It would appear there were no suitable alternatives available readily on the British market so BMMO embarked on a program to build their own vehicles, a practice that would continue until 1970 with the only interruption being during the Second World War. Between the wars, vehicles built to BMMO design carried the name SOS† and the first design was known simply as the “Standard” SOS, although long after the class disappeared from the roads the unofficial abbreviation SOS “S” became commonplace.
† No official record has been found to confirm the meaning of the initials “SOS”, but two versions are commonly used. These are “Superior Omnibus Specification” and “Shire’s Own Specification”, the latter being suggested as being named after Mr LG Wyndham Shire, the Chief Engineer at BMMO from 1912 until his retirement in April 1940.
Three chassis were supplied to BMMO by Tilling-Stevens in the summer of 1923. These were based on the established Tilling-Stevens TS3 15′ 6″ wheelbase design but were custom built to BMMO specification with a number of enhancements and modification, and did not carry chassis numbers.
The most significant changes to the TS3 specification was the fitting of a conventional engine and gearbox transmission to replace the petrol-electric transmission, and the use of pneumatic tyres instead of the solid tyres previously used.
Two of these chassis (registration numbers HA2330 and HA2333) were fitted with B32F bus bodywork built by Brush, and the third (registration number HA2348) with Ch32 Davidson charabanc bodywork. These three vehicles were the prototypes for BMMO’s first bus design, the “Standard” SOS.
From late 1923 and throughout 1924, Tilling-Stevens supplied fifty-eight production “Standard” SOS chassis to BMMO, plus an additional twenty-three to other operators, with Potteries Electric Traction taking twelve, Peterborough Electric six examples, Llandudno Royal Blue four examples, and one to Northern General Transport.
Unlike the three prototypes these did carry chassis numbers, and were numbered from 3015 in-line with the general Tilling-Stevens production sequence at the time.

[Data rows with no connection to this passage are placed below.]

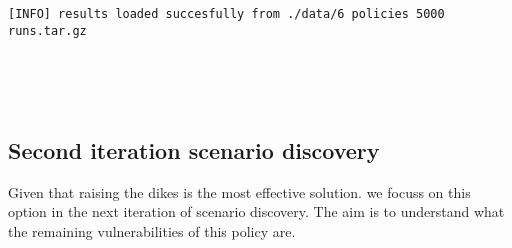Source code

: \documentclass{article}
\begin{document}
    \begin{Verbatim}[commandchars=\\\{\}]
[INFO] results loaded succesfully from ./data/6 policies 5000 runs.tar.gz
    \end{Verbatim}

    \begin{center}
    \end{center}
    { \hspace*{\fill} \\}
    
    \begin{center}
    \end{center}
    { \hspace*{\fill} \\}
    
    \subsection{Second iteration scenario
discovery}\label{second-iteration-scenario-discovery}

Given that raising the dikes is the most effective solution. we focuss
on this option in the next iteration of scenario discovery. The aim is
to understand what the remaining vulnerabilities of this policy are.
\end{document}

Despite being called “Standard”, this batch were far from standardised as the specification constantly evolved as BMMO changed and improved their design, and gradually reduced the component parts sourced from Tilling-Stevens. For example, partway into production the radiator changing from have “Tilling-Stevens” cast into the tank top, to a new wider design with “Midland Red” lettering, and the front wheel hubs changed from standard small Tilling-Stevens items to larger ones with “SOS” inscribed on polished caps.
Three different engine types were also used on these vehicles, presumably to test which options would be best for future use. The first was the BMMO “Wonder” engine, which was originally developed in 1922 for use on the Tilling-Stevens FS, as a modified version of the standard Tilling-Stevens engine. In addition to these, BMMO’s own 4.3-litre “SOS” petrol engine, using cylinder heads designed by Harry Ricardo, was used in two versions. One version being built by Wolseley on behalf of BMMO, and the other built in-house by BMMO at their workshops at Bearwood depot.

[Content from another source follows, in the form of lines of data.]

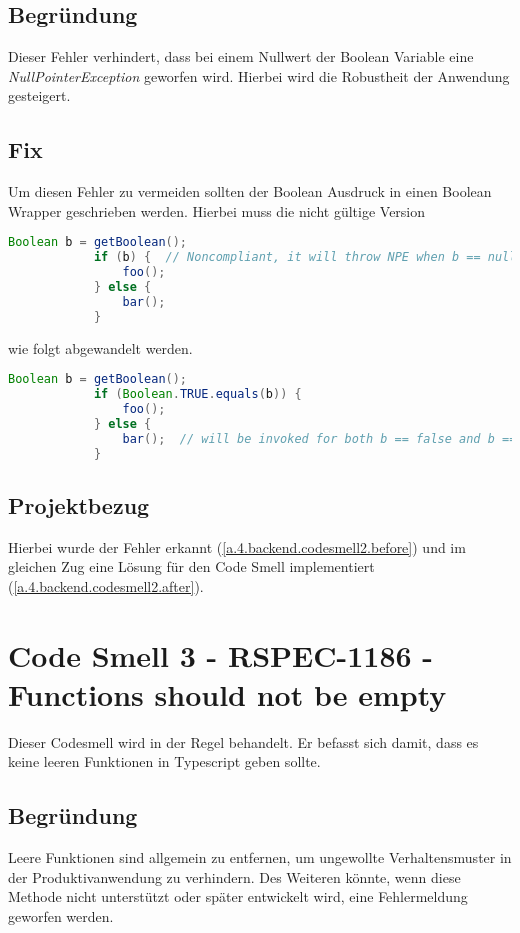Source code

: 		\subsection{Begründung}
		Dieser Fehler verhindert, dass bei einem Nullwert der Boolean Variable eine \textit{NullPointerException} geworfen wird. Hierbei wird die Robustheit der Anwendung gesteigert.
		
		\subsection{Fix}
		Um diesen Fehler zu vermeiden sollten der Boolean Ausdruck in einen Boolean Wrapper geschrieben werden. Hierbei muss die nicht gültige Version 
		
		\begin{lstlisting}[language=java,caption={Non Compliant Version - Codesmell 1},gobble=11]
			Boolean b = getBoolean();
			if (b) {  // Noncompliant, it will throw NPE when b == null
				foo();
			} else {
				bar();
			}
		\end{lstlisting}
	
		wie folgt abgewandelt werden.
	
		\begin{lstlisting}[language=java,caption={Compliant Version - Codesmell 1},gobble=11]
			Boolean b = getBoolean();
			if (Boolean.TRUE.equals(b)) {
				foo();
			} else {
				bar();  // will be invoked for both b == false and b == null
			}
		\end{lstlisting}
	
		\subsection{Projektbezug}
		Hierbei wurde der Fehler erkannt (\cref{a.4.backend.codesmell2.before}) und im gleichen Zug eine Lösung für den Code Smell implementiert (\cref{a.4.backend.codesmell2.after}).
		
	
	\section{Code Smell 3 - RSPEC-1186 - Functions should not be empty \cite{codeSmell3.sonar}}
	Dieser Codesmell wird in der Regel  behandelt. Er befasst sich damit, dass es keine leeren Funktionen in Typescript geben sollte.
		\subsection{Begründung}
		Leere Funktionen sind allgemein zu entfernen, um ungewollte Verhaltensmuster in der Produktivanwendung zu verhindern. Des Weiteren könnte, wenn diese Methode nicht unterstützt oder später entwickelt wird, eine Fehlermeldung geworfen werden.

These Tilling-Stevens built vehicles became known as “1924 Standard” and entered service fitted with either B32F bus bodywork by Brush (registration numbers HA2334–2347 and HA2359–2392) or Ch32 charabanc bodywork by Davidson (registration numbers HA 2349–2358).
Production of the “Standard” SOS chassis moved to BMMO’s own workshops located at Bearwood depot in 1925. The “Standard” SOS chassis built here became known as “1925 Standard” and were the first chassis to be fully construction by BMMO at their own workshops to their own design.
The first chassis built by BMMO (chassis number BMO.1) became registration number HA2393, and construction of the “Standard” SOS chassis continued into early 1926, by which time BMMO had built 271 examples. Of these, 120 were built by BMMO for their own use, while the remaining were built for other operators, such as Northern General Transport with sixty examples, Potteries Electric Traction with thirty-one and Trent Motor Traction with thirty-two.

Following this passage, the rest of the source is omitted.